**Task brief**. In the material below, identify each line bearing the word "stock". Reproduce those lines.
*** Data supplied Section Begins ***
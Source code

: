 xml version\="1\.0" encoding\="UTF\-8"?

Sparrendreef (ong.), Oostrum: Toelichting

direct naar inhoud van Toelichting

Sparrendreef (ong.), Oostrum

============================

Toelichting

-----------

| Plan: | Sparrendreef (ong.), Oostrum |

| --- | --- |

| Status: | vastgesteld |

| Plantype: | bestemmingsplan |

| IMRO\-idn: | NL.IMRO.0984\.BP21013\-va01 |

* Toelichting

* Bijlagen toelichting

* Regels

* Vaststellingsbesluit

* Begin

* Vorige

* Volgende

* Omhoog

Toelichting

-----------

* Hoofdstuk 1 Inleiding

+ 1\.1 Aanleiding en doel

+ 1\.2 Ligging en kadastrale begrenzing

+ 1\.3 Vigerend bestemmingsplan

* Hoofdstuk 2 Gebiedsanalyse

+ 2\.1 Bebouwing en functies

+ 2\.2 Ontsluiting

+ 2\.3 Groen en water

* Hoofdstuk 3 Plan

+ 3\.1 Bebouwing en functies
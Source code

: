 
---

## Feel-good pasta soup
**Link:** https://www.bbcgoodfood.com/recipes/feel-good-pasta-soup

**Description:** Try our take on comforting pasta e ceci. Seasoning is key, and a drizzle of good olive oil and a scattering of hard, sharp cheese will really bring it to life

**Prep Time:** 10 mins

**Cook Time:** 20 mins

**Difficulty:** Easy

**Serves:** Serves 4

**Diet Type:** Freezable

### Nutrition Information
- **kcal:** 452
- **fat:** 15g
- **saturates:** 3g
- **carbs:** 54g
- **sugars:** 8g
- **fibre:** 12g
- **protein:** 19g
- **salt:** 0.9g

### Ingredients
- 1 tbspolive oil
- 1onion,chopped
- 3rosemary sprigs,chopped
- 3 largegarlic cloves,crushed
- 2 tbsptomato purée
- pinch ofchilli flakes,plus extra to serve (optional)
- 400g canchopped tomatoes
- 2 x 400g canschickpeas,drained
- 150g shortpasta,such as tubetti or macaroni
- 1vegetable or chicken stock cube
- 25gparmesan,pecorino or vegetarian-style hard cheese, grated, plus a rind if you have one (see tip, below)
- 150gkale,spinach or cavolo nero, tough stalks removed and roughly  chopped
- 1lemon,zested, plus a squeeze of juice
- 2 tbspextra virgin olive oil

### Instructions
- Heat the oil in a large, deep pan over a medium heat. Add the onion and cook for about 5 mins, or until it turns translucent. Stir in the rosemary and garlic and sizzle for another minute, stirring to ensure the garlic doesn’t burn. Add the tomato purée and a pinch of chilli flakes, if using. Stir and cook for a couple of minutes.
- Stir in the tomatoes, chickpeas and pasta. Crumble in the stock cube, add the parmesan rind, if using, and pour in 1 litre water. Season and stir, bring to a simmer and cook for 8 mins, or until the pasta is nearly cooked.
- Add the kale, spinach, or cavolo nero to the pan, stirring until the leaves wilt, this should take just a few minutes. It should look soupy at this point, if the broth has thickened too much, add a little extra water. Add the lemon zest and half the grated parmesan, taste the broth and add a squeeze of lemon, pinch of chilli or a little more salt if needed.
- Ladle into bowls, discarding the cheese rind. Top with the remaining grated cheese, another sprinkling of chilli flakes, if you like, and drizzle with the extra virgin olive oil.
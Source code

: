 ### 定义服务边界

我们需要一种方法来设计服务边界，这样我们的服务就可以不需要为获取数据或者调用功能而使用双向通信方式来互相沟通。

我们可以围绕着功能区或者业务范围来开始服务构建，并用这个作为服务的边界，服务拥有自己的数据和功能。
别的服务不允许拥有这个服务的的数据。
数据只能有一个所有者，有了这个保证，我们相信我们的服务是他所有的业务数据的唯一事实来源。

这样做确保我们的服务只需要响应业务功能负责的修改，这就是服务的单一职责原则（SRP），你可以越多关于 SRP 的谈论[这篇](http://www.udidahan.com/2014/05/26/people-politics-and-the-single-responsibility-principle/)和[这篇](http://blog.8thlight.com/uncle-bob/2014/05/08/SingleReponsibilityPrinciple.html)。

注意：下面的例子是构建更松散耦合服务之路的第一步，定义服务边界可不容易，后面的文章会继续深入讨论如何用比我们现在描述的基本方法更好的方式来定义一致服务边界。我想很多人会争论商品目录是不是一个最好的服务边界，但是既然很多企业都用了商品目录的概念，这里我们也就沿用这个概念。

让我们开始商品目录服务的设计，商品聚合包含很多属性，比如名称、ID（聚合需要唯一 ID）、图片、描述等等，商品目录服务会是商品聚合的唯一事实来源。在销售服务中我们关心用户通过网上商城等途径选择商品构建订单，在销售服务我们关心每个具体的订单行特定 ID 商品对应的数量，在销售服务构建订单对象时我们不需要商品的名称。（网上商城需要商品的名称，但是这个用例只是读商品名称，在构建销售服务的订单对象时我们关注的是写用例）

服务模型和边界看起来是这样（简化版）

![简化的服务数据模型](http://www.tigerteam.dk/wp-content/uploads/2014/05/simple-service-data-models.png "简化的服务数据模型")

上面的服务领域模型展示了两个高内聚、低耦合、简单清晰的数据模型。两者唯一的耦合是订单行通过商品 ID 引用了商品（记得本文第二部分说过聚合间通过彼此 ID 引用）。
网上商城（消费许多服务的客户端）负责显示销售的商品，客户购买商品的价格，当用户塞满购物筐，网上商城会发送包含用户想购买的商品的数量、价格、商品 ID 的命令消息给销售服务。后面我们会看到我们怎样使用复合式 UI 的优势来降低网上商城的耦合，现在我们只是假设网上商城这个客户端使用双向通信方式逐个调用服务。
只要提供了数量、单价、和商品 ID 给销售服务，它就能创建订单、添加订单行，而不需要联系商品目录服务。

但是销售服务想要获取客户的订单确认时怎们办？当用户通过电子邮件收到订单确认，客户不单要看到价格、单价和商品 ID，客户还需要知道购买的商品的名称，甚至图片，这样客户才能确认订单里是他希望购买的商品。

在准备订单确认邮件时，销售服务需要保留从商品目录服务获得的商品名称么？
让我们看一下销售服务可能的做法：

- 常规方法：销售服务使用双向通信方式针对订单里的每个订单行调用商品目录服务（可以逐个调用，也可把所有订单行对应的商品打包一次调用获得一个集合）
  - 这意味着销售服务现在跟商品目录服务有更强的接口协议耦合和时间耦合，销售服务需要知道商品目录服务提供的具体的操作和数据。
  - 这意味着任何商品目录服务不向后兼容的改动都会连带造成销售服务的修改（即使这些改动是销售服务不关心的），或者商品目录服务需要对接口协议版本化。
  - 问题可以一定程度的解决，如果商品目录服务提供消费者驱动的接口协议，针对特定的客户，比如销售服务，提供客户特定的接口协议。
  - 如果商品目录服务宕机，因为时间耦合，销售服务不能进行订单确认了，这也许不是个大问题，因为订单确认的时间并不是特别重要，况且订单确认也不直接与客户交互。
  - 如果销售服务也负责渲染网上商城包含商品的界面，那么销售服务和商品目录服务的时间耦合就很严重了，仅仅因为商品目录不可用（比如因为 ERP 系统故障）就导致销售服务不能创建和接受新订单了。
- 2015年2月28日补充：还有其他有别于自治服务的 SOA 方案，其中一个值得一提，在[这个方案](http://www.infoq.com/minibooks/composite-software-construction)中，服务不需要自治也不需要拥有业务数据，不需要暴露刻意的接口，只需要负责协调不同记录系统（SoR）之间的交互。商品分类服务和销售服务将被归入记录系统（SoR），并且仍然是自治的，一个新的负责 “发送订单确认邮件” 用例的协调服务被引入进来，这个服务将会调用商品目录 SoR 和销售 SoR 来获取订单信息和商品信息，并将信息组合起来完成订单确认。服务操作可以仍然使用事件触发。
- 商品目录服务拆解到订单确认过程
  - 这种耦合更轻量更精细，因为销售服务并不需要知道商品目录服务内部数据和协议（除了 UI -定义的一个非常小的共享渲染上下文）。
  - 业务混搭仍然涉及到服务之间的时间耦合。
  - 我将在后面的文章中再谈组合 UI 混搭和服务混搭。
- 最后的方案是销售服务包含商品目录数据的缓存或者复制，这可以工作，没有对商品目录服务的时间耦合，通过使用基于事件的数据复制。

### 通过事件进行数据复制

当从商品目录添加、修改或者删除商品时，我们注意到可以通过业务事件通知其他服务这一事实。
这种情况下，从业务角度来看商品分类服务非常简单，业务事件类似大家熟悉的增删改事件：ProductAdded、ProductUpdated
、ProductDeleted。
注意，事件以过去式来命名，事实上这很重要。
*** Data supplied Section Ends ***
**Expected output**.
- 1vegetable or chicken stock cube
- Stir in the tomatoes, chickpeas and pasta. Crumble in the stock cube, add the parmesan rind, if using, and pour in 1 litre water. Season and stir, bring to a simmer and cook for 8 mins, or until the pasta is nearly cooked.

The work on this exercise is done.